Dataset entries
* * * *

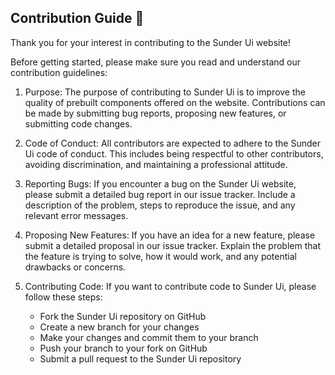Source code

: ## Contribution Guide 📖

Thank you for your interest in contributing to the Sunder Ui website!

Before getting started, please make sure you read and understand our contribution guidelines:

1. Purpose: The purpose of contributing to Sunder Ui is to improve the quality of prebuilt components offered on the website. Contributions can be made by submitting bug reports, proposing new features, or submitting code changes.

2. Code of Conduct: All contributors are expected to adhere to the Sunder Ui code of conduct. This includes being respectful to other contributors, avoiding discrimination, and maintaining a professional attitude.

3. Reporting Bugs: If you encounter a bug on the Sunder Ui website, please submit a detailed bug report in our issue tracker. Include a description of the problem, steps to reproduce the issue, and any relevant error messages.

4. Proposing New Features: If you have an idea for a new feature, please submit a detailed proposal in our issue tracker. Explain the problem that the feature is trying to solve, how it would work, and any potential drawbacks or concerns.

5. Contributing Code: If you want to contribute code to Sunder Ui, please follow these steps:

   - Fork the Sunder Ui repository on GitHub
   - Create a new branch for your changes
   - Make your changes and commit them to your branch
   - Push your branch to your fork on GitHub
   - Submit a pull request to the Sunder Ui repository
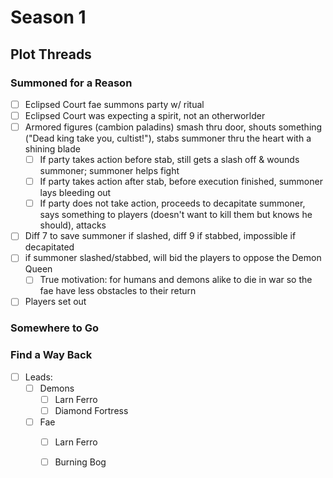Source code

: 
# Season 1
## Plot Threads
### Summoned for a Reason
- [ ] Eclipsed Court fae summons party w/ ritual
- [ ] Eclipsed Court was expecting a spirit, not an otherworlder
- [ ] Armored figures (cambion paladins) smash thru door, shouts something ("Dead king take you, cultist!"), stabs summoner thru the heart with a shining blade
  - [ ] If party takes action before stab, still gets a slash off & wounds summoner; summoner helps fight
  - [ ] If party takes action after stab, before execution finished, summoner lays bleeding out
  - [ ] If party does not take action, proceeds to decapitate summoner, says something to players (doesn't want to kill them but knows he should), attacks
- [ ] Diff 7 to save summoner if slashed, diff 9 if stabbed, impossible if decapitated
- [ ] if summoner slashed/stabbed, will bid the players to oppose the Demon Queen
  - [ ] True motivation: for humans and demons alike to die in war so the fae have less obstacles to their return
- [ ] Players set out

### Somewhere to Go
### Find a Way Back
- [ ] Leads:
  - [ ] Demons
    - [ ] Larn Ferro
    - [ ] Diamond Fortress
  - [ ] Fae
    - [ ] Larn Ferro
    - [ ] Burning Bog


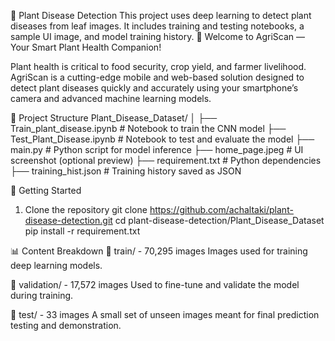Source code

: 🌿 Plant Disease Detection
This project uses deep learning to detect plant diseases from leaf images. It includes training and testing notebooks, a sample UI image, and model training history. 🌿 Welcome to AgriScan — Your Smart Plant Health Companion!

Plant health is critical to food security, crop yield, and farmer livelihood. AgriScan is a cutting-edge mobile and web-based solution designed to detect plant diseases quickly and accurately using your smartphone’s camera and advanced machine learning models.

📁 Project Structure
Plant_Disease_Dataset/ │ ├── Train_plant_disease.ipynb # Notebook to train the CNN model ├── Test_Plant_Disease.ipynb # Notebook to test and evaluate the model ├── main.py # Python script for model inference ├── home_page.jpeg # UI screenshot (optional preview) ├── requirement.txt # Python dependencies ├── training_hist.json # Training history saved as JSON

🚀 Getting Started
1. Clone the repository
git clone https://github.com/achaltaki/plant-disease-detection.git cd plant-disease-detection/Plant_Disease_Dataset pip install -r requirement.txt

📊 Content Breakdown
📁 train/ - 70,295 images
Images used for training deep learning models.

📁 validation/ - 17,572 images
Used to fine-tune and validate the model during training.

📁 test/ - 33 images
A small set of unseen images meant for final prediction testing and demonstration.
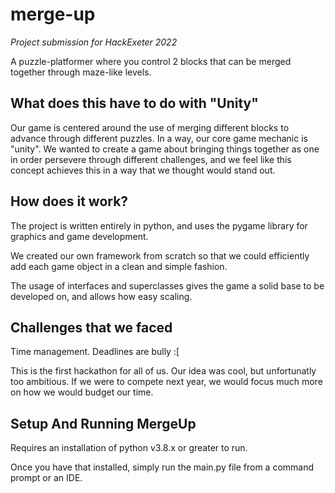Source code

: # merge-up
*Project submission for HackExeter 2022*

A puzzle-platformer where you control 2 blocks that can be merged together through maze-like levels.

## What does this have to do with "Unity"
Our game is centered around the use of merging different blocks to advance through different puzzles. In a way, our core game mechanic is "unity". We wanted to create a game about bringing things together as one in order persevere through different challenges, and we feel like this concept achieves this in a way that we thought would stand out.

## How does it work?
The project is written entirely in python, and uses the pygame library for graphics and game development.

We created our own framework from scratch so that we could efficiently add each game object in a clean and simple fashion.

The usage of interfaces and superclasses gives the game a solid base to be developed on, and allows how easy scaling.

## Challenges that we faced
Time management. Deadlines are bully :[

This is the first hackathon for all of us. Our idea was cool, but unfortunatly too ambitious. If we were to compete next year, we would focus much more on how we would budget our time.

## Setup And Running MergeUp
Requires an installation of python v3.8.x or greater to run.

Once you have that installed, simply run the main.py file from a command prompt or an IDE.

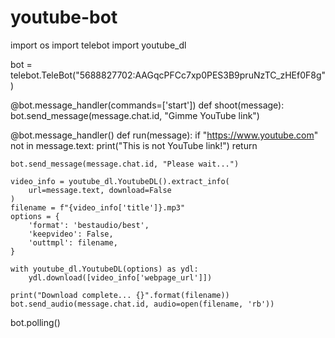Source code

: # youtube-bot
import os
import telebot
import youtube_dl

bot = telebot.TeleBot("5688827702:AAGqcPFCc7xp0PES3B9pruNzTC_zHEf0F8g")


@bot.message_handler(commands=['start'])
def shoot(message):
    bot.send_message(message.chat.id, "Gimme YouTube link")


@bot.message_handler()
def run(message):
    if "https://www.youtube.com" not in message.text:
        print("This is not YouTube link!")
        return

    bot.send_message(message.chat.id, "Please wait...")

    video_info = youtube_dl.YoutubeDL().extract_info(
        url=message.text, download=False
    )
    filename = f"{video_info['title']}.mp3"
    options = {
        'format': 'bestaudio/best',
        'keepvideo': False,
        'outtmpl': filename,
    }

    with youtube_dl.YoutubeDL(options) as ydl:
        ydl.download([video_info['webpage_url']])

    print("Download complete... {}".format(filename))
    bot.send_audio(message.chat.id, audio=open(filename, 'rb'))


bot.polling()
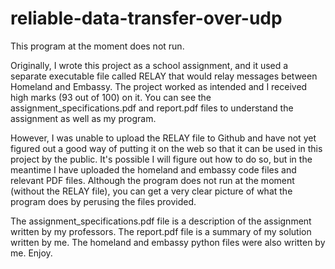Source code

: # reliable-data-transfer-over-udp

This program at the moment does not run.

Originally, I wrote this project as a school assignment, and it used a separate executable file called RELAY that would relay messages between Homeland and Embassy. The project
worked as intended and I received high marks (93 out of 100) on it. You can see the assignment_specifications.pdf and report.pdf files to understand the assignment as well as my program.

However, I was unable to upload the RELAY file to Github and have not yet figured out a good way of putting it on the web so that it can be used in this project by the public. It's
possible I will figure out how to do so, but in the meantime I have uploaded the homeland and embassy code files and relevant PDF files. Although the program does not run at the moment
(without the RELAY file), you can get a very clear picture of what the program does by perusing the files provided.

The assignment_specifications.pdf file is a description of the assignment written by my professors. The report.pdf file is a summary of my solution written by me. The homeland and embassy
python files were also written by me. Enjoy.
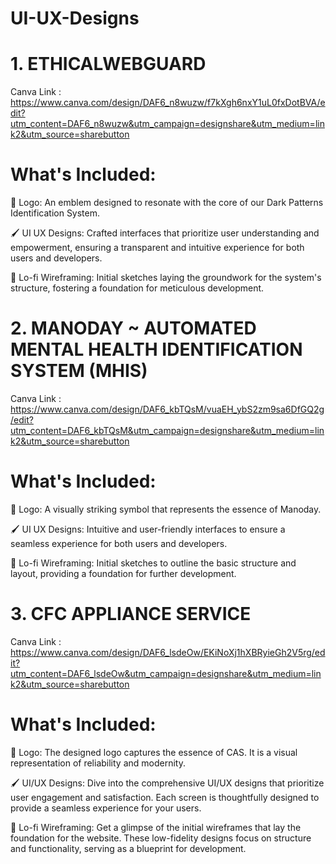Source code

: # UI-UX-Designs
# 1. ETHICALWEBGUARD
Canva Link : https://www.canva.com/design/DAF6_n8wuzw/f7kXgh6nxY1uL0fxDotBVA/edit?utm_content=DAF6_n8wuzw&utm_campaign=designshare&utm_medium=link2&utm_source=sharebutton

# What's Included:
🎨 Logo: An emblem designed to resonate with the core of our Dark Patterns Identification System.

🖌️ UI UX Designs: Crafted interfaces that prioritize user understanding and empowerment, ensuring a transparent and intuitive experience for both users and developers.

📐 Lo-fi Wireframing: Initial sketches laying the groundwork for the system's structure, fostering a foundation for meticulous development.

# 2. MANODAY ~ AUTOMATED MENTAL HEALTH IDENTIFICATION SYSTEM (MHIS)
Canva Link : https://www.canva.com/design/DAF6_kbTQsM/vuaEH_ybS2zm9sa6DfGQ2g/edit?utm_content=DAF6_kbTQsM&utm_campaign=designshare&utm_medium=link2&utm_source=sharebutton

# What's Included:

🎨 Logo: A visually striking symbol that represents the essence of Manoday.

🖌️ UI UX Designs: Intuitive and user-friendly interfaces to ensure a seamless experience for both users and developers.

📐 Lo-fi Wireframing: Initial sketches to outline the basic structure and layout, providing a foundation for further development.

# 3. CFC APPLIANCE SERVICE
Canva Link : https://www.canva.com/design/DAF6_lsdeOw/EKiNoXj1hXBRyieGh2V5rg/edit?utm_content=DAF6_lsdeOw&utm_campaign=designshare&utm_medium=link2&utm_source=sharebutton

# What's Included:
🎨 Logo: The designed logo captures the essence of CAS. It is a visual representation of reliability and modernity.

🖌️ UI/UX Designs: Dive into the comprehensive UI/UX designs that prioritize user engagement and satisfaction. Each screen is thoughtfully designed to provide a seamless experience for your users.

📐 Lo-fi Wireframing: Get a glimpse of the initial wireframes that lay the foundation for the website. These low-fidelity designs focus on structure and functionality, serving as a blueprint for development.


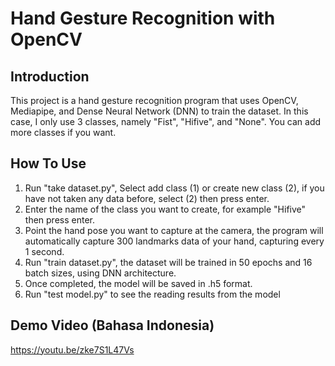 # Hand Gesture Recognition with OpenCV 
## Introduction 
This project is a hand gesture recognition program that uses OpenCV, Mediapipe, and Dense Neural Network (DNN) to train the dataset. In this case, I only use 3 classes, namely "Fist", "Hifive", and "None". You can add more classes if you want.
## How To Use
1. Run "take dataset.py", Select add class (1) or create new class (2), if you have not taken any data before, select (2) then press enter.
2. Enter the name of the class you want to create, for example "Hifive" then press enter.
3. Point the hand pose you want to capture at the camera, the program will automatically capture 300 landmarks data of your hand, capturing every 1 second.
4. Run "train dataset.py", the dataset will be trained in 50 epochs and 16 batch sizes, using DNN architecture.
5. Once completed, the model will be saved in .h5 format.
6. Run "test model.py" to see the reading results from the model
## Demo Video (Bahasa Indonesia)
https://youtu.be/zke7S1L47Vs

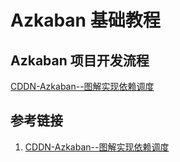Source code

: # Azkaban 基础教程



## Azkaban 项目开发流程


[CDDN-Azkaban--图解实现依赖调度](https://blog.csdn.net/qq_46893497/article/details/110847700)


## 参考链接
1. [CDDN-Azkaban--图解实现依赖调度](https://blog.csdn.net/qq_46893497/article/details/110847700)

* * * *

• **Problem description**: Starting at the line above that contains "Contribution Guide 📖", repeat each line exactly up to and including the line that contains "1. Purpose: The", and stop there.

• **Response to the exercise**:
: ## Contribution Guide 📖

Thank you for your interest in contributing to the Sunder Ui website!

Before getting started, please make sure you read and understand our contribution guidelines:

1. Purpose: The purpose of contributing to Sunder Ui is to improve the quality of prebuilt components offered on the website. Contributions can be made by submitting bug reports, proposing new features, or submitting code changes.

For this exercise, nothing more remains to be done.